The lock being considered here is per-TD, but TDX_OPERAND_BUSY in general can be
for other locks. I'm not sure where the 16 came from, maybe Yuan or Isaku can
share the history. In any case, there seems to be some problems with this patch
or justification.

Regarding the zero-step mitigation, the TDX Module has a mitigation for an
attack where a malicious VMM causes repeated private EPT violations for the same
GPA. When this happens TDH.VP.ENTER will fail to enter the guest.

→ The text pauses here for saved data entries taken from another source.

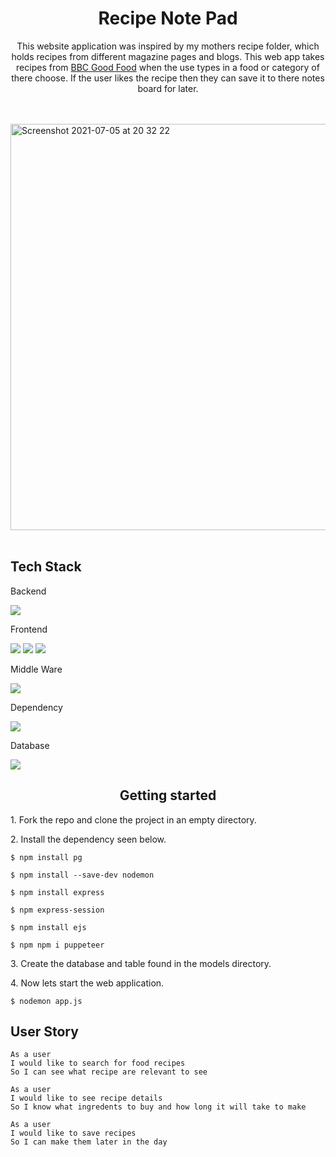 <h1 align="center">Recipe Note Pad</h1>  

<p align="center">This website application was inspired by my mothers recipe folder, which holds recipes from different magazine pages and blogs. This web app takes recipes from <a href="https://www.bbcgoodfood.com/">BBC Good Food</a> when the use types in a food or category of there choose. If the user likes the recipe then they can save it to there notes board for later.</p>   
</br> 
</br>
<img width="650" alt="Screenshot 2021-07-05 at 20 32 22" src="https://user-images.githubusercontent.com/71974361/124512447-4d045e00-ddd0-11eb-83bf-9eadefdca7b8.png"> 
</br>
</br>
<h2>Tech Stack</h2> 

<p>Backend</p>  

<img src="https://img.shields.io/badge/-node-black?logo=node.js&logoColor=green">

<p>Frontend</p>

<img src="https://img.shields.io/badge/-HTML5-black?logo=HTML5&logoColor=orange"> <img src="https://img.shields.io/badge/-CSS3-black?logo=CSS3&logoColor=blue"> <img src="https://img.shields.io/badge/-ejs-black?logo=ejs&logoColor=red">

<p>Middle Ware</p> 

<img src="https://img.shields.io/badge/-express-black?logo=express&logoColor=white"> 

<p>Dependency</p> 

<img src="https://img.shields.io/badge/-puppeteer-black?logo=puppeteer&logoColor=lightblue"> 

<p>Database</p> 

<img src="https://img.shields.io/badge/-postgreSQL-black?logo=postgreSQL&logoColor=lightgrey">

<h2 align="center">Getting started</h2>  

<p>1. Fork the repo and clone the project in an empty directory.</p>

<p>2. Install the dependency seen below.</p> 

``` 
$ npm install pg 
``` 
``` 
$ npm install --save-dev nodemon
```  
``` 
$ npm install express
``` 
``` 
$ npm express-session
``` 
```
$ npm install ejs
``` 
``` 
$ npm npm i puppeteer
```  

<p>3. Create the database and table found in the models directory.</p>

<p>4. Now lets start the web application.</p>  

``` 
$ nodemon app.js 
```  

<h2>User Story</h2> 

``` 
As a user 
I would like to search for food recipes 
So I can see what recipe are relevant to see
``` 

``` 
As a user 
I would like to see recipe details 
So I know what ingredents to buy and how long it will take to make 
``` 

```
As a user 
I would like to save recipes 
So I can make them later in the day
``` 


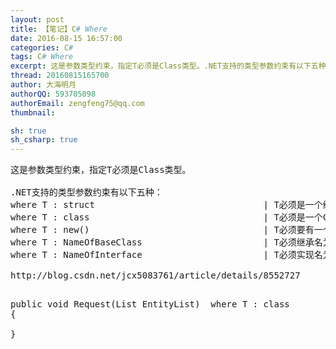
 ```yaml
---
layout: post
title: 【笔记】C# Where
date: 2016-08-15 16:57:00
categories: C#
tags: C# Where 
excerpt: 这是参数类型约束，指定T必须是Class类型。.NET支持的类型参数约束有以下五种
thread: 20160815165700
author: 大海明月
authorQQ: 593705098
authorEmail: zengfeng75@qq.com
thumbnail:

sh: true
sh_csharp: true
---
```




<pre>
这是参数类型约束，指定T必须是Class类型。
 
.NET支持的类型参数约束有以下五种：
where T : struct                               	| T必须是一个结构类型
where T : class                                	| T必须是一个Class类型
where T : new()                               	| T必须要有一个无参构造函数
where T : NameOfBaseClass          				| T必须继承名为NameOfBaseClass的类
where T : NameOfInterface             			| T必须实现名为NameOfInterface的接口

http://blog.csdn.net/jcx5083761/article/details/8552727

</pre>

<pre class="brush: csharp; ">
public void Request<T>(List<T> EntityList)  where T : class  
{  
  
} 
</pre>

Regardless of
zero-step detection, these SEPT related SEAMCALLs will exit with the checked
error code if they contend the mentioned lock. If there was some other (non-
zero-step related) contention for this lock and KVM tries to re-enter the TD too
many times without resolving an EPT violation, it might inadvertently trigger
the zero-step mitigation. I *think* this patch is trying to say not to worry
about this case, and do a simple retry loop instead to handle the contention.

But why 16 retries would be sufficient, I can't find a reason for. Getting this
required retry logic right is important because some failures
(TDH.MEM.RANGE.BLOCK) can lead to KVM_BUG_ON()s.

Per the docs, in general the VMM is supposed to retry SEAMCALLs that return
TDX_OPERAND_BUSY. I think we need to revisit the general question of which
SEAMCALLs we should be retrying and how many times/how long. The other
consideration is that KVM already has per-VM locking, that would prevent
contention for some of the locks. So depending on internal details KVM may not
need to do any retries in some cases.